Transcribe every record in full, keeping it exactly the same.

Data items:
---+---

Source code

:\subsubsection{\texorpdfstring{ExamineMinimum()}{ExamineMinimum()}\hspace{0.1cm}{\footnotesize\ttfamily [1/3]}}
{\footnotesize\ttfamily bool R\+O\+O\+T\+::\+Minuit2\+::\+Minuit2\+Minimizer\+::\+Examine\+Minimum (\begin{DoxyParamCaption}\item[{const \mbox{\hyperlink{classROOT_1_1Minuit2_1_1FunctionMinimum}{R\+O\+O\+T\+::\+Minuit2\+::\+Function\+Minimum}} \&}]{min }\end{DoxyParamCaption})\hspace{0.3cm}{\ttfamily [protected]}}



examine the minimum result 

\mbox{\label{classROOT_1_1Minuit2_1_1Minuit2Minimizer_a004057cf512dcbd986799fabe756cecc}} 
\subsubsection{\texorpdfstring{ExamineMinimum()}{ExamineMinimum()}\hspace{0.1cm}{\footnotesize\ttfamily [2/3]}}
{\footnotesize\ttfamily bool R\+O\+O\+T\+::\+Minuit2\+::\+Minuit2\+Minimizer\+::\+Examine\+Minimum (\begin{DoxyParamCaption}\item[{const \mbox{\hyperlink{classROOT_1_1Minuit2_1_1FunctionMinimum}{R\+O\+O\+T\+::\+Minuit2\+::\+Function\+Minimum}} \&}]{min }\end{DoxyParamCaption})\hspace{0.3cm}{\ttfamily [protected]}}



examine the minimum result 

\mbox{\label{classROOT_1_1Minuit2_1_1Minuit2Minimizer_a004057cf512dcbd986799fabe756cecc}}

---+---

§ EXERCISE SOLUTION
Source code

:\subsubsection{\texorpdfstring{ExamineMinimum()}{ExamineMinimum()}\hspace{0.1cm}{\footnotesize\ttfamily [1/3]}}
{\footnotesize\ttfamily bool R\+O\+O\+T\+::\+Minuit2\+::\+Minuit2\+Minimizer\+::\+Examine\+Minimum (\begin{DoxyParamCaption}\item[{const \mbox{\hyperlink{classROOT_1_1Minuit2_1_1FunctionMinimum}{R\+O\+O\+T\+::\+Minuit2\+::\+Function\+Minimum}} \&}]{min }\end{DoxyParamCaption})\hspace{0.3cm}{\ttfamily [protected]}}



examine the minimum result 

\mbox{\label{classROOT_1_1Minuit2_1_1Minuit2Minimizer_a004057cf512dcbd986799fabe756cecc}} 
\subsubsection{\texorpdfstring{ExamineMinimum()}{ExamineMinimum()}\hspace{0.1cm}{\footnotesize\ttfamily [2/3]}}
{\footnotesize\ttfamily bool R\+O\+O\+T\+::\+Minuit2\+::\+Minuit2\+Minimizer\+::\+Examine\+Minimum (\begin{DoxyParamCaption}\item[{const \mbox{\hyperlink{classROOT_1_1Minuit2_1_1FunctionMinimum}{R\+O\+O\+T\+::\+Minuit2\+::\+Function\+Minimum}} \&}]{min }\end{DoxyParamCaption})\hspace{0.3cm}{\ttfamily [protected]}}



examine the minimum result 

\mbox{\label{classROOT_1_1Minuit2_1_1Minuit2Minimizer_a004057cf512dcbd986799fabe756cecc}}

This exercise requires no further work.